Minimum Inversion Number （线段树）

The inversion number of a given number sequence a1, a2, ..., an is the number of pairs (ai, aj) that satisfy i < j and ai > aj. 

For a given sequence of numbers a1, a2, ..., an, if we move the first m >= 0 numbers to the end of the seqence, we will obtain another sequence. There are totally n such sequences as the following: 

a1, a2, ..., an-1, an (where m = 0 - the initial seqence) 
a2, a3, ..., an, a1 (where m = 1) 
a3, a4, ..., an, a1, a2 (where m = 2) 
... 
an, a1, a2, ..., an-1 (where m = n-1) 

You are asked to write a program to find the minimum inversion number out of the above sequences. 

Input

The input consists of a number of test cases.
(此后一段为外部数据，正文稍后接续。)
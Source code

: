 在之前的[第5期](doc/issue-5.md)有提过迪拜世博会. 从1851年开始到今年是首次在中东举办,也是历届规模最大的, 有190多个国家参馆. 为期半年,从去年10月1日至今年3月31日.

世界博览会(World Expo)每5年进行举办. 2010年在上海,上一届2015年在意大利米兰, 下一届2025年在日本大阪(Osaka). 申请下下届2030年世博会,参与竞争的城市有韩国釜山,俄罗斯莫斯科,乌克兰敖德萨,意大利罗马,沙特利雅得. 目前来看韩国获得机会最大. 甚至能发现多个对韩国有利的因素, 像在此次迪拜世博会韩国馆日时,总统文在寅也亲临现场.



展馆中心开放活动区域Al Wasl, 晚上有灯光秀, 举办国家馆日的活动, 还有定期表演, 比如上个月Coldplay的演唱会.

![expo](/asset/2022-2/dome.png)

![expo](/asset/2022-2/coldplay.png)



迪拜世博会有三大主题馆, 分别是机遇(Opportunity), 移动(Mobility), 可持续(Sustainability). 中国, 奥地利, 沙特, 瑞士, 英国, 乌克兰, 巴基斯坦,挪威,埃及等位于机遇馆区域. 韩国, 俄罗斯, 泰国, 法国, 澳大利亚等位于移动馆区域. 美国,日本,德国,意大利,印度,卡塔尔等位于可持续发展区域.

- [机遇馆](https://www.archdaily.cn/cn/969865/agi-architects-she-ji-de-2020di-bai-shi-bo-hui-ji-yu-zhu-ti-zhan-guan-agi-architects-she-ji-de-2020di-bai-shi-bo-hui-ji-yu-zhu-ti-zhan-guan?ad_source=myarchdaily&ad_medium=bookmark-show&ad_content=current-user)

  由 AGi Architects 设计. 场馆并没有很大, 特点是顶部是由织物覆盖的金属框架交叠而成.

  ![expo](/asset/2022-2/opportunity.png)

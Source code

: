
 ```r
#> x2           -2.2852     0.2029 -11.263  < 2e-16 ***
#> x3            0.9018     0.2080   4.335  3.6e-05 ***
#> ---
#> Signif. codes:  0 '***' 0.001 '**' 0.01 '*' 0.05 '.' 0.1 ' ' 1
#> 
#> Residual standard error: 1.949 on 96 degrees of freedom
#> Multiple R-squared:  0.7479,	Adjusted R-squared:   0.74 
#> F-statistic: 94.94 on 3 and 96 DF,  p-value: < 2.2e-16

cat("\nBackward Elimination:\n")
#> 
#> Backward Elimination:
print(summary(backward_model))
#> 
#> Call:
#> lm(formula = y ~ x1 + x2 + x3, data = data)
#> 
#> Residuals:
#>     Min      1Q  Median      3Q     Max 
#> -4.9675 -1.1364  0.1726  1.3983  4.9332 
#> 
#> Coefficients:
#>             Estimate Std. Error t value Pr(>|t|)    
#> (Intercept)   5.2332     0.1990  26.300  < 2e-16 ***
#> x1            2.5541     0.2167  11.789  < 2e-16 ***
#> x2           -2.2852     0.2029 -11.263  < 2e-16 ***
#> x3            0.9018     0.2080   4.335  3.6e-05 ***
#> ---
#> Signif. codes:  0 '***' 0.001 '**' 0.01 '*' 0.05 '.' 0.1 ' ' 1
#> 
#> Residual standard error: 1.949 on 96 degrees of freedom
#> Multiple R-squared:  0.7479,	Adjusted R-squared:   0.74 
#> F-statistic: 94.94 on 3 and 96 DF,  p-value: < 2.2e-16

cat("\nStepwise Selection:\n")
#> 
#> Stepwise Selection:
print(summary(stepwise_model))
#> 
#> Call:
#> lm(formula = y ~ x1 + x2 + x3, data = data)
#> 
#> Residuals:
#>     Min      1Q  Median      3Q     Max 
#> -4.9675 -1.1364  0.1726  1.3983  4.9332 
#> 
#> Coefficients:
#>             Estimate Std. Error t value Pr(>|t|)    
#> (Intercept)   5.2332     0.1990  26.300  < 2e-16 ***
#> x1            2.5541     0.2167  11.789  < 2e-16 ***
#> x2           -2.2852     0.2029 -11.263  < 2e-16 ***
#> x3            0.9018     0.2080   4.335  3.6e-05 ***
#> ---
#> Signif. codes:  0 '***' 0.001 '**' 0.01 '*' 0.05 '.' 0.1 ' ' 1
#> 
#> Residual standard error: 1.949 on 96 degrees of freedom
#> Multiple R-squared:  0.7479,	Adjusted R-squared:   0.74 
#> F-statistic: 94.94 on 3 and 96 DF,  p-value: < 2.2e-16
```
Each case consists of two lines: the first line contains a positive integer n (n <= 5000); the next line contains a permutation of the n integers from 0 to n-1. 

Output

For each case, output the minimum inversion number on a single line. 

Sample Input

10
1 3 6 9 0 8 5 7 4 2

Sample Output

16

数据较小，可以暴力：

#include <iostream>
using namespace std;
const int MAX = 5e3 + 5;
int num[MAX];
int main()
{
    ios::sync_with_stdio(false);
    int N;
    while (cin >> N){
        for (int i = 1; i <= N; i++){
        cin >> num[i];
    }
    int sum = 0;
    for (int i = 1; i <= N; i++){
        for (int j = 1; j < i; j++){
            if(num[j] > num[i]){
                sum ++;
            }
        }
    }
    int min = sum;
    for (int i = 1; i < N; i++){
        sum = sum - num[i] + (N - num[i] - 1);
        if (min > sum){
            min = sum;
        }
    }
    cout << min << endl;
    }
    return 0;
}

线段树：

#include <iostream>
#include <algorithm>
using namespace std;
const int MAX = 2e5 +5;
int num[MAX], st[MAX << 2];
void PushUp(int rt){
    st[rt] = st[rt << 1] + st[rt << 1 | 1];
}
void Build (int l, int r, int rt){
    st[rt] = 0;
    if (l == r){
        return ;
    }
    int m = (l + r) >> 1;
    Build(l, m, rt << 1);
    Build(m + 1, r, rt << 1 | 1);
}
void Update(int p, int l, int r, int rt){
    if (l == r){
        st[rt]++;
        return ;
    }
    int m = (l + r) >> 1;
    if (p <= m){
        Update(p, l, m, rt << 1);
    }else {
        Update(p, m + 1, r, rt << 1 | 1);
    }
    PushUp(rt);
}
int Query (int L, int R, int l, int r, int rt){
    if (L <= l && r <= R){
        return st[rt];
    }
    int m = (l + r) >> 1;
    int res = 0;
    if (L <= m){
        res += Query(L, R, l, m, rt << 1);
    }
    if (m < R){
        res += Query(L, R, m + 1, r, rt << 1 | 1);
    }
    return res;       //这里不是pushup()
}
int main()
{
    ios::sync_with_stdio(false);
    int N;
    while (cin >> N){
        Build(0, N - 1, 1);
        int res = 0;
        for (int i = 0; i < N; i++){
            cin >> num[i];
            res += Query(num[i], N - 1, 0, N - 1, 1);    //11
            Update(num[i], 0, N - 1, 1);                 //22  这两行的顺序
        }
        int Min = res;
        for (int i = 0; i < N; i++){
            res = res - num[i] + (N - num [i] - 1);
            Min = min(Min, res);
        }
        cout << Min << endl;
    }
    return 0;
}